Shimon levantó la vista. Podía escuchar el rumor de un arroyo. Había flanqueado un lado del sendero durante varios kilómetros, y estaba seguro de que tras la siguiente revuelta encontraría un puente para cruzarlo. Habían estado caminando durante tres horas y el sol ya estaba en lo alto del cielo. La última persona con la que se habían cruzado era un cuidador de cerdos que llevaba un puerco a los mercados de Logroño. Al escuchar la campanilla de Shimon, el porquero se apartó del camino y se ocultó detrás de unos árboles. Cubriéndose el rostro con una mano, el aterrorizado individuo tiró del cerdito para dejar paso al supuesto fraile y al leproso. Shimon le lanzó una bendición al pasar, aunque sintiéndose por dentro presa de la excitación al ver que su disfraz funcionaba a la perfección. Pero no podían permitirse asumir riesgos. En el pueblo todos notarían su ausencia, y su repentina desaparición se antojaría demasiado sospechosa. Entonces el estómago empezó a gruñirle y comprendió que también él estaba hambriento.

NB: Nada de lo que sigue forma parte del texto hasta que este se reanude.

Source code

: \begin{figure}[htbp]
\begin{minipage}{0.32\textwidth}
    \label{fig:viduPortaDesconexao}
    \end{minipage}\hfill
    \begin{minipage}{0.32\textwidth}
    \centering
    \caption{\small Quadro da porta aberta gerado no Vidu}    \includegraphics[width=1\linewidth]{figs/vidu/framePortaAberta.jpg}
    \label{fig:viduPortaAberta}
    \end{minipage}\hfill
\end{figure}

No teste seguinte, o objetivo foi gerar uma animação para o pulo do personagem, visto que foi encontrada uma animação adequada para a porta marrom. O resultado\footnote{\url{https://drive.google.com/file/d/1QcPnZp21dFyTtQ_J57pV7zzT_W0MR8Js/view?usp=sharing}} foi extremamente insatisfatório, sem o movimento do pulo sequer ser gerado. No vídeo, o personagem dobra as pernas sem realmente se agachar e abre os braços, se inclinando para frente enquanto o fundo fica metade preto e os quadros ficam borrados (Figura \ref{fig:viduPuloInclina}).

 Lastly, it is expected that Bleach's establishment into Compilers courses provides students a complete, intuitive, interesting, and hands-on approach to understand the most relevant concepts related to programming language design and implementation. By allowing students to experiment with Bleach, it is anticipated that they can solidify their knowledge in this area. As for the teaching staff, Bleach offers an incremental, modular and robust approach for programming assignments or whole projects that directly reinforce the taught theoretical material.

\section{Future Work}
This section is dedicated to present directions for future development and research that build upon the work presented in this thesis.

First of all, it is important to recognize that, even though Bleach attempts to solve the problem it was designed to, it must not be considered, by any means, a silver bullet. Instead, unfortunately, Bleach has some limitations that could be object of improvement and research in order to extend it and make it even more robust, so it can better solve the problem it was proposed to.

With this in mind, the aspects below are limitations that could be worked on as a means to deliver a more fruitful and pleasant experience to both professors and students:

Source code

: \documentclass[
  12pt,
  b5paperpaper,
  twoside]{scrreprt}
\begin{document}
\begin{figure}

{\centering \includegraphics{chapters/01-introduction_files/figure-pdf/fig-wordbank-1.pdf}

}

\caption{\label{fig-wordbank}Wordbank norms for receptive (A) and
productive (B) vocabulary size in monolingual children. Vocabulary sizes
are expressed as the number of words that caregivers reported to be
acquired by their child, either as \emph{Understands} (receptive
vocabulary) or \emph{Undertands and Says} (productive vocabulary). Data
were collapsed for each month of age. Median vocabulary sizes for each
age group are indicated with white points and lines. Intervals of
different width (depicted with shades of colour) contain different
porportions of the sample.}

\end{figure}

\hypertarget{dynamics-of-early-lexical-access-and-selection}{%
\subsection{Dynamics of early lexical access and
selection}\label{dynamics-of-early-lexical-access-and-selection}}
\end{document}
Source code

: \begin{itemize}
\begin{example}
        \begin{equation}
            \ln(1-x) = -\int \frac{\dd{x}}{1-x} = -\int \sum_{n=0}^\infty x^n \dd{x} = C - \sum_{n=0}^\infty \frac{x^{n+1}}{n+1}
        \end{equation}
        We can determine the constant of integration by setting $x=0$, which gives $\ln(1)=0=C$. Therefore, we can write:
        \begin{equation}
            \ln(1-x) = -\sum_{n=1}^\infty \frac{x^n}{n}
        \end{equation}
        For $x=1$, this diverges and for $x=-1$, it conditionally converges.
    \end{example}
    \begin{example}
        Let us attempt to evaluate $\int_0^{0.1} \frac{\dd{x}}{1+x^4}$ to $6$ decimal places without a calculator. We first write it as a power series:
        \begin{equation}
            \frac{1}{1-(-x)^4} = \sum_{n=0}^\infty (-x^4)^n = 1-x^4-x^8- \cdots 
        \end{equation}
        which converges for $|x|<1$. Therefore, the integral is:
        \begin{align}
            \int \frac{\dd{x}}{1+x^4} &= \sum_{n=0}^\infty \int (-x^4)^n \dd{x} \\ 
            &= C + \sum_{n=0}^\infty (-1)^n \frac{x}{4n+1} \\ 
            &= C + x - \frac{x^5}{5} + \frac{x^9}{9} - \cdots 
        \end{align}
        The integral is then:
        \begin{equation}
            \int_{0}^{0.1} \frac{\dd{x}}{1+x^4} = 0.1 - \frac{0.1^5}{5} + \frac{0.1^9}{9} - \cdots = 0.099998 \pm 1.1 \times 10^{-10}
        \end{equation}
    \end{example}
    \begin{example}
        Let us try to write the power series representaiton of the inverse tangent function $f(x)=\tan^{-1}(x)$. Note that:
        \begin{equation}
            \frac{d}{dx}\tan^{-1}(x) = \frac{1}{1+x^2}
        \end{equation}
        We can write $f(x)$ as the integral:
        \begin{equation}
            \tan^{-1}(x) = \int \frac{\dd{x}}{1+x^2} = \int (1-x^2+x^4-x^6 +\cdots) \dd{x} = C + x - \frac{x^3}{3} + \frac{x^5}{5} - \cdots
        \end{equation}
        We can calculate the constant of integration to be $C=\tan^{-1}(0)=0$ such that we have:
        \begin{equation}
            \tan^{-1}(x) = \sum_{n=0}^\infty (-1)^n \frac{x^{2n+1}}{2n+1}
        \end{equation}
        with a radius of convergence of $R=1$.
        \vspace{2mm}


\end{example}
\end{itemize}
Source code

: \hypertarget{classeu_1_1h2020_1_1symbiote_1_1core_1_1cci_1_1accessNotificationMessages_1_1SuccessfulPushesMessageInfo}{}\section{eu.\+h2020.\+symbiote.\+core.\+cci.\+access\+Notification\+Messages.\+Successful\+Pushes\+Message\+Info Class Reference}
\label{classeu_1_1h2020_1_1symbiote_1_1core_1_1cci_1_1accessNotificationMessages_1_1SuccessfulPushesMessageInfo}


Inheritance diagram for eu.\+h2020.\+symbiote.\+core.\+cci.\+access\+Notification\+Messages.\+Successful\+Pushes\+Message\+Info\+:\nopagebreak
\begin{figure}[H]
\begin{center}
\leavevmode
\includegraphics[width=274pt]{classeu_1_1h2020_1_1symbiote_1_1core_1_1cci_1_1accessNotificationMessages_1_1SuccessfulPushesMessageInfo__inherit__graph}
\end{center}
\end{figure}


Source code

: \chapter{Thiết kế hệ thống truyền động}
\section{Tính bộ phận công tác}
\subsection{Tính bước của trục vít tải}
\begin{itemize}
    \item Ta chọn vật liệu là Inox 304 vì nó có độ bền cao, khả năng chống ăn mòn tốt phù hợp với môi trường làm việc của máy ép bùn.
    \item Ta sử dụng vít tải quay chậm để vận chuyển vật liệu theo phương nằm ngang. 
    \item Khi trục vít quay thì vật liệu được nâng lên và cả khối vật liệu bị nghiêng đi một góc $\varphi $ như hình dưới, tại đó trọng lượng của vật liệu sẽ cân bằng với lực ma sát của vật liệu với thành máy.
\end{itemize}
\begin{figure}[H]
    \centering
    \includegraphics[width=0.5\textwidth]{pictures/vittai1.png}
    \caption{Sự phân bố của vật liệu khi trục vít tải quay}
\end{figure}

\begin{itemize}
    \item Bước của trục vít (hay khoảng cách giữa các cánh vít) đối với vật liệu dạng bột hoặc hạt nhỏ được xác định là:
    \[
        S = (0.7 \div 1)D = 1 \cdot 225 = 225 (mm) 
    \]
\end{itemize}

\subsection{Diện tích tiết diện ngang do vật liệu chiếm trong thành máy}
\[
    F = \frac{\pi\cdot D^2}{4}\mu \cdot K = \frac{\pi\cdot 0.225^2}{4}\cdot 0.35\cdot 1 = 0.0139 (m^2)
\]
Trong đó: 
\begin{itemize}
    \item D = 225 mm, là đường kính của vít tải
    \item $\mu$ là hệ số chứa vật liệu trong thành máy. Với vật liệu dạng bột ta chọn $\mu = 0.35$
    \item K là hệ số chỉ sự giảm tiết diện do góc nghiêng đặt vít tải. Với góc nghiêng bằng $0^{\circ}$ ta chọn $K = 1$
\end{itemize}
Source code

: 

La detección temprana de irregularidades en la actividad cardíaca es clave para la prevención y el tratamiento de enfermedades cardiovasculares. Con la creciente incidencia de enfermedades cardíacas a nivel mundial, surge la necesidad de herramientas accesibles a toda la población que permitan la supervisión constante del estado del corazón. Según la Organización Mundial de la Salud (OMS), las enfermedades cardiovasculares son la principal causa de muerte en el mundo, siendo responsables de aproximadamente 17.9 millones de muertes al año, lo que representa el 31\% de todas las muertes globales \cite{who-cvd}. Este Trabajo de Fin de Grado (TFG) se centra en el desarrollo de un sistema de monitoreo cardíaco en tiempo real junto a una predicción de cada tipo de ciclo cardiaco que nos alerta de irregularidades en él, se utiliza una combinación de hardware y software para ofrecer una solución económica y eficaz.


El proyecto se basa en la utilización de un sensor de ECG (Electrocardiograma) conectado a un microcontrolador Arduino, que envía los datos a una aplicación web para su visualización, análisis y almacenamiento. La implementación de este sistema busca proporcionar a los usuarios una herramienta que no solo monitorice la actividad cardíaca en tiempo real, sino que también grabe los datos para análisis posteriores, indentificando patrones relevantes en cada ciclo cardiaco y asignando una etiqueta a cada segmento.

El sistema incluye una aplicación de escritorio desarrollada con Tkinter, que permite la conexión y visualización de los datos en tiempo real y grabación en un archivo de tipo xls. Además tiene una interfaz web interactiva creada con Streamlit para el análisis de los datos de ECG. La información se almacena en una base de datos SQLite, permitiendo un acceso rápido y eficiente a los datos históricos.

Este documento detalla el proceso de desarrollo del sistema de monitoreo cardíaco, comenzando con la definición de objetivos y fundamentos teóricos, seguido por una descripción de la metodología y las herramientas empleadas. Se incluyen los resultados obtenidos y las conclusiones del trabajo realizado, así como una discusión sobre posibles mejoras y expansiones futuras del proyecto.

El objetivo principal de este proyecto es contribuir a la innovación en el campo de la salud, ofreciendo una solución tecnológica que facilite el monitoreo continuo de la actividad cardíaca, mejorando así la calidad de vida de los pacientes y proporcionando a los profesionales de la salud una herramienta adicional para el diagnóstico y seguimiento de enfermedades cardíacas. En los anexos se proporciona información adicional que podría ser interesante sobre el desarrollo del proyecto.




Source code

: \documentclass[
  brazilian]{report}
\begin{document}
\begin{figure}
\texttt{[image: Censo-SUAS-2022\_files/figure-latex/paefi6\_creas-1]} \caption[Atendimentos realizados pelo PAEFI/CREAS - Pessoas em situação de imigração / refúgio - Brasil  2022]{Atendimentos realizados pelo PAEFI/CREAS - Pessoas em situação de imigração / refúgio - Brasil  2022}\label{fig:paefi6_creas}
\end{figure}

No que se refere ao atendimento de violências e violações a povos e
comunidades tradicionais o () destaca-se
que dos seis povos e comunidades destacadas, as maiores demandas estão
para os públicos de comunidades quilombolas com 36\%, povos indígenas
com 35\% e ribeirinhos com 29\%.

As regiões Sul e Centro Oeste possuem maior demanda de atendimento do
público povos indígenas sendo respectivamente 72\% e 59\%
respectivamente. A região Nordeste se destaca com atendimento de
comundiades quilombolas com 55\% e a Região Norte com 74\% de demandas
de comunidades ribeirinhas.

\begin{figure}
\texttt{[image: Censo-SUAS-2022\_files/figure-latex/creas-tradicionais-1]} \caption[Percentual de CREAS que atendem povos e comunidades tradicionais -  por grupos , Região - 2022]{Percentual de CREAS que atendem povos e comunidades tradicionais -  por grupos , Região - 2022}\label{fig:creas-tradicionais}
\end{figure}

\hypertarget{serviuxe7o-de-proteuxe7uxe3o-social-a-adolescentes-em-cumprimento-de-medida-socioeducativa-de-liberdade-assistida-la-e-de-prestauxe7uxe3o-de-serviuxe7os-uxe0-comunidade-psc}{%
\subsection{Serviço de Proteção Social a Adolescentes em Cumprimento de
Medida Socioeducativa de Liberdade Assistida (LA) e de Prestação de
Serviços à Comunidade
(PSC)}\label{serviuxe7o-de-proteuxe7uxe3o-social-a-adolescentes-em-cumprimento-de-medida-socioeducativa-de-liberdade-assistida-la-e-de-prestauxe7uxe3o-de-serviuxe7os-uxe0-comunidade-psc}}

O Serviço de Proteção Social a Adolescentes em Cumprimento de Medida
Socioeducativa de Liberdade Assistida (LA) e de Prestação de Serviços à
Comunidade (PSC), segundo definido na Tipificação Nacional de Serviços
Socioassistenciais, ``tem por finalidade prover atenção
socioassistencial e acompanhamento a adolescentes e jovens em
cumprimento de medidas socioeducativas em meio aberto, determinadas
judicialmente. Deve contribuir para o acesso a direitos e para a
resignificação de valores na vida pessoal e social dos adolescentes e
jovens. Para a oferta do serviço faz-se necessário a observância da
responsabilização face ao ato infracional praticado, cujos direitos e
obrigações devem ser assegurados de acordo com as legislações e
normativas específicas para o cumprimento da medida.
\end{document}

—Nos pararemos, pero solo un rato. —Vio un pequeño claro extendido entre el sendero y el arroyo. La luz del sol caía a raudales, iluminando un altozano donde podrían sentarse y mucha hierba para alimentar al burro. Shimon señaló hacia el lugar—: Allí. Yo llevaré al burro.

Guiando al burro por entre las rocas, llegaron hasta el claro. En tanto él ataba las riendas a la rama de un árbol, Uxue abrió uno de los zurrones y sacó pan, queso y manzanas. Comieron en silencio, sentados en un estanque de luz solar, aunque los miembros les temblaban tanto por la fatiga que les embargaba como por el miedo que sentían, ese terror constante a ser descubiertos que parecía pender sobre ellos como una sombra.

Shimon miró a Uxue. Se había bruñido el rostro con una pasta que la mujer había confeccionado con gachas y hierbas prensadas, y había adquirido el aspecto granuloso que eran comunes en los primeros estadios de la enfermedad. De nuevo, no pudo por menos de asombrarse ante el amplio abanico de recursos a que podía echar mano su mujer.

—Estás más guapa que nunca —le dijo, sonriendo. Ella le devolvió la sonrisa, aunque el gesto provocó que afloraran algunas grietas en aquella pasta.

—Y tú más beato que nunca.

Ambos rieron, y Shimon sintió que el corazón se le oprimía en el pecho al pensar en aquel amor sin esperanza. Nunca le había confesado a Uxue cuál era su verdadera identidad. Nunca había tenido el valor de hacerlo, temiendo su rechazo, y, pese a ello, sabía que ahora, más que nunca, era eso lo que les ponía verdaderamente en peligro.

—Hay muchas cosas que no te he contado, Uxue, esposa mía.

Ella bajó los ojos, pasando un dedo por los pétalos de la margarita que crecía a su vera.

—Sé más de lo que imaginas. No me casé contigo con los ojos cerrados. No me digas nada, es mejor así.

—Te amo.

—Y yo a ti.

—¿Estamos haciendo lo correcto?

—Estamos haciendo lo que debemos: sobrevivir. Pero, esposo mío, todos estos años te he visto leer ese mapa que guardas con un amor más grande que el que nos une, más grande que nuestro matrimonio o que el amor de Dios. Y ahora, la Inquisición nos ha dado un motivo para seguir el camino del que nunca debiste apartarte. El que tu padre te legó.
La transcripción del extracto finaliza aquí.